## WHAT TO WORK ON:
Your answer should be the lines below from the one with "curated, non-redundant type" to the one with "and of the number", both included, given again exactly and with nothing added.

Start of GIVEN RECORDS

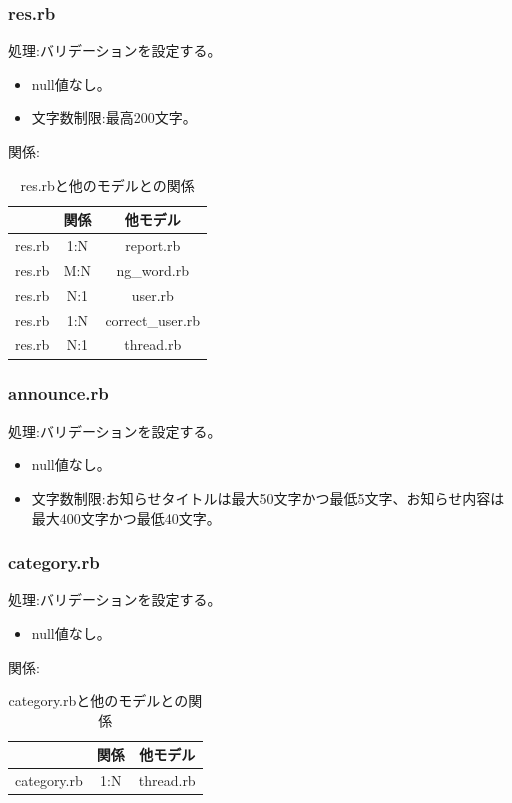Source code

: \documentclass[a4j]{jarticle}
\begin{document}
\subsubsection{res.rb}
\noindent
処理:バリデーションを設定する。
\begin{itemize}
  \item null値なし。
  \item 文字数制限:最高200文字。
\end{itemize}
関係:
\begin{table}[H]
  \centering
  \caption{res.rbと他のモデルとの関係}
  \begin{tabular}{|c|c|c|}\hline
    & 関係 & 他モデル\\ \hline \hline
    res.rb & 1:N & report.rb \\ \hline
    res.rb & M:N & ng\_word.rb \\ \hline
    res.rb & N:1 & user.rb \\ \hline
    res.rb & 1:N & correct\_user.rb \\ \hline
    res.rb & N:1 & thread.rb \\ \hline
  \end{tabular}
\end{table}


\subsubsection{announce.rb}
\noindent
処理:バリデーションを設定する。
\begin{itemize}
  \item null値なし。
  \item 文字数制限:お知らせタイトルは最大50文字かつ最低5文字、お知らせ内容は最大400文字かつ最低40文字。
\end{itemize}

\subsubsection{category.rb}
\noindent
処理:バリデーションを設定する。
\begin{itemize}
  \item null値なし。
\end{itemize}
関係:
\begin{table}[H]
  \centering
  \caption{category.rbと他のモデルとの関係}
  \begin{tabular}{|c|c|c|}\hline
    & 関係 & 他モデル\\ \hline \hline
    category.rb & 1:N & thread.rb \\ \hline
  \end{tabular}
\end{table}
\end{document}
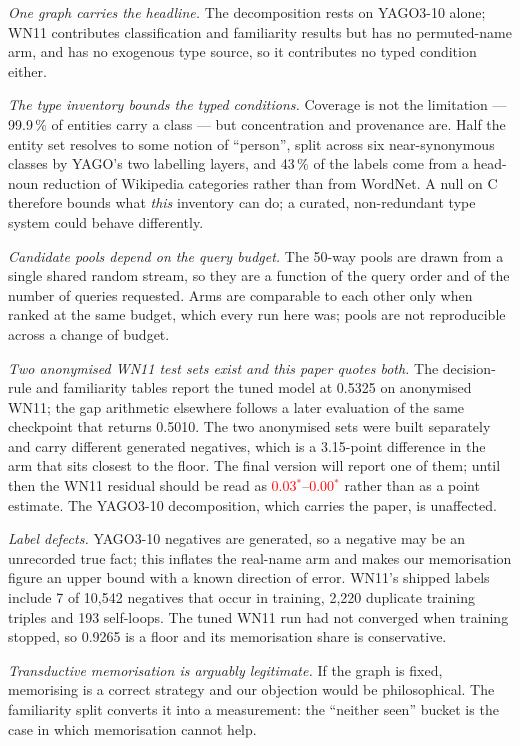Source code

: \documentclass[conference]{IEEEtran}
\newcommand{\pv}[1]{\textcolor{red}{#1\ensuremath{^{\ast}}}}
\begin{document}
\emph{One graph carries the headline.} The decomposition rests on YAGO3-10 alone;
WN11 contributes classification and familiarity results but has no permuted-name
arm, and has no exogenous type source, so it contributes no typed condition
either.

\emph{The type inventory bounds the typed conditions.} Coverage is not the
limitation --- 99.9\,\% of entities carry a class --- but concentration and
provenance are. Half the entity set resolves to some notion of ``person'', split
across six near-synonymous classes by YAGO's two labelling layers, and 43\,\% of
the labels come from a head-noun reduction of Wikipedia categories rather than
from WordNet. A null on C therefore bounds what \emph{this} inventory can do; a
curated, non-redundant type system could behave differently.

\emph{Candidate pools depend on the query budget.} The 50-way pools are drawn
from a single shared random stream, so they are a function of the query order
and of the number of queries requested. Arms are comparable to each other only
when ranked at the same budget, which every run here was; pools are not
reproducible across a change of budget.

\emph{Two anonymised WN11 test sets exist and this paper quotes both.} The
decision-rule and familiarity tables report the tuned model at 0.5325 on
anonymised WN11; the gap arithmetic elsewhere follows a later evaluation of the
same checkpoint that returns 0.5010. The two anonymised sets were built
separately and carry different generated negatives, which is a 3.15-point
difference in the arm that sits closest to the floor. The final version will
report one of them; until then the WN11 residual should be read as
\pv{0.03}--\pv{0.00} rather than as a point estimate. The YAGO3-10
decomposition, which carries the paper, is unaffected.

\emph{Label defects.} YAGO3-10 negatives are generated, so a negative may be an
unrecorded true fact; this inflates the real-name arm and makes our memorisation
figure an upper bound with a known direction of error. WN11's shipped labels
include 7 of 10{,}542 negatives that occur in training, 2{,}220 duplicate
training triples and 193 self-loops. The tuned WN11 run had not converged when
training stopped, so 0.9265 is a floor and its memorisation share is
conservative.

\emph{Transductive memorisation is arguably legitimate.} If the graph is fixed,
memorising is a correct strategy and our objection would be philosophical. The
familiarity split converts it into a measurement: the ``neither seen'' bucket is
the case in which memorisation cannot help.
\end{document}
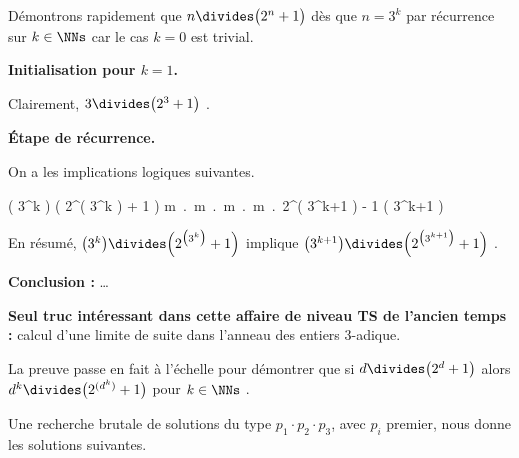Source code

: \documentclass[12pt]{article}
\begin{document}
Démontrons rapidement que $n \divides \big( 2^n + 1 \big)$ dès que $n = 3^k$ par récurrence sur $k \in \NNs$ car le cas $k = 0$ est trivial.

\bigskip

\textbf{Initialisation pour $k = 1$.}

\smallskip

Clairement, $3 \divides \big( 2^3 + 1 \big)$ .

\bigskip

\textbf{Étape de récurrence.}

\smallskip

On a les implications logiques suivantes.

\medskip

\begin{stepcalc}[style=ar*, ope=\implies]
	\big( 3^k \big) \divides \Big( 2^{\big( 3^k \big)} + 1 \Big)
\explnext{}
	\exists m \in \ZZ \,.\, \Big[ 2^{\big( 3^k \big)} + 1 = m \cdot 3^k  \Big]
\explnext{}
	\exists m \in \ZZ \,.\, \Big[ 2^{\big( 3^k \big)} = - 1 + m \cdot 3^k  \Big]
\explnext{}
	\exists m \in \ZZ \,.\, \Big[ \left( 2^{\big( 3^k \big)} \right)^3 = \big( - 1 + m \cdot 3^k \big)^3  \Big]
\explnext{}
	\exists m \in \ZZ \,.\, \Big[ 2^{\big( 3^{k+1} \big)} = - 1 + 3 \cdot m \cdot 3^k - 3 \cdot \big( m \cdot 3^k \big)^2 + \big( m \cdot 3^k \big)^3  \Big]
	2^{\big( 3^{k+1} \big)} \equiv - 1 \mod\!\big( 3^{k+1} \big)
\end{stepcalc}

\smallskip

En résumé, 
$\big( 3^k \big) \divides \Big( 2^{\big( 3^k \big)} + 1 \Big)$ 
implique
$\big( 3^{k+1} \big) \divides \Big( 2^{\big( 3^{k+1} \big)} + 1 \Big)$  .

\bigskip

\textbf{Conclusion :} \dots

\bigskip

\textbf{Seul truc intéressant dans cette affaire de niveau TS de l'ancien temps :} calcul d'une limite de suite dans l'anneau des entiers $3$-adique.


\bigskip

La preuve passe en fait à l'échelle pour démontrer que si 
$d \divides \big( 2^d + 1 \big)$
alors
$d^k \divides \big( 2^{(d^k)} + 1 \big)$
pour $k \in \NNs$ .


\bigskip

Une recherche brutale de solutions du type $p_1 \cdot p_2 \cdot p_3$, avec $p_i$ premier, nous donne les solutions suivantes.
\end{document}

End of GIVEN RECORDS

## PROBLEM SOLUTION:
curated, non-redundant type system could behave differently.

\emph{Candidate pools depend on the query budget.} The 50-way pools are drawn
from a single shared random stream, so they are a function of the query order
and of the number of queries requested. Arms are comparable to each other only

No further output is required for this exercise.